Les salariés verront leur salaire net baisser

Les salariés, eux, verront vraiment leur salaire net baisser. Concrètemeent, une hausse de 0,15 point de la cotisation vieillesse représente pour un salaire au niveau du Smic une baisse de 2,15 euros par mois (25,80 euros par an) ; une hausse de 0,3 représentera un effort de 4,50 euros par mois (54 euros par an). Pour un salarié gagnant 3000 euros bruts par mois, l’effort atteindra à terme 115 euros par an.

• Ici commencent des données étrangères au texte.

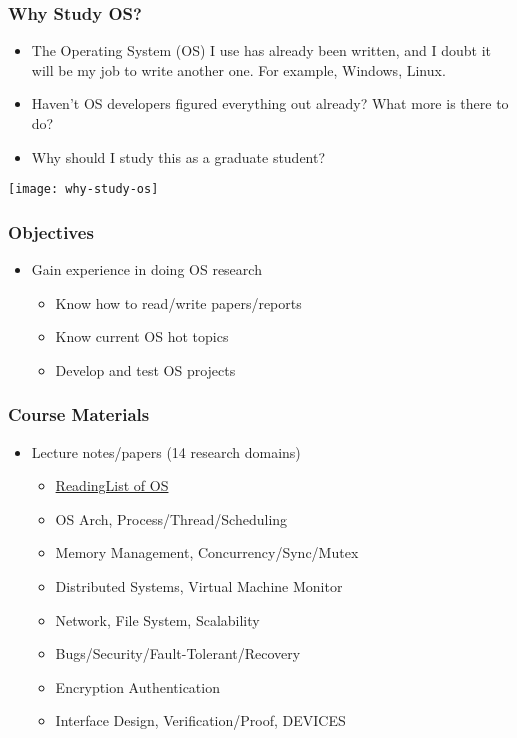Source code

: \begin{frame}

\frametitle{Why Study OS?}

\begin{itemize}
	
	\item The Operating System (OS) I use has already been written, and I doubt it will be my job to write another one. For example, Windows, Linux.
	\item Haven't OS developers figured everything out already? What more is there to do?
	\item Why should I study this as a graduate student?

\end{itemize}
	\centering
	\texttt{[image: why-study-os]}
\end{frame}
\begin{frame}[plain]	
	\frametitle{Objectives}

\begin{itemize}\Large 
	\item Gain experience in doing OS research
	
	\begin{itemize}\large 
		\item Know how to read/write papers/reports
		\item Know current OS hot topics
		\item Develop and test OS projects
	\end{itemize}
\end{itemize}
	
\end{frame}

\begin{frame}[plain]	
	\frametitle{Course Materials}
	
	\begin{itemize}\Large 
		\item Lecture notes/papers (14 research domains)
		
		\begin{itemize}\large 
			\item  \href{https://github.com/chyyuu/aos_course/blob/master/readinglist.md}{ReadingList of OS}
			\item OS Arch,  Process/Thread/Scheduling
			\item Memory Management, Concurrency/Sync/Mutex
			\item Distributed Systems, Virtual Machine Monitor
			\item Network, File System, Scalability
			\item Bugs/Security/Fault-Tolerant/Recovery
			\item Encryption Authentication
			\item Interface Design, Verification/Proof, DEVICES
		\end{itemize}
	\end{itemize}
	
\end{frame}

Les retraités vont payer plus d’impôt

Les retraités seront également mis à contribution. Il n’y aura pas de gel ni de baisse des pensions via une désindexation de l’inflation. Toutefois, les pensions seront désormais revalorisées au 1er octobre et non plus le 1er avril, ce qui devrait permettre d’économiser 600 millions d’euros en 2014, 1,4 milliard à l’horizon 2020 et 2 milliards en 2040. 

Par ailleurs, les majorations de 10% attribuées aux parents de trois enfants seront soumises à l’impôt, ce qui n’était pas le cas auparavant et ce, pour tous les régimes. Cette mesure touchera un peu plus de trois millions de retraités et rapportera 1,2 milliard d’euros l’an prochain, 1,7 milliards en 2040.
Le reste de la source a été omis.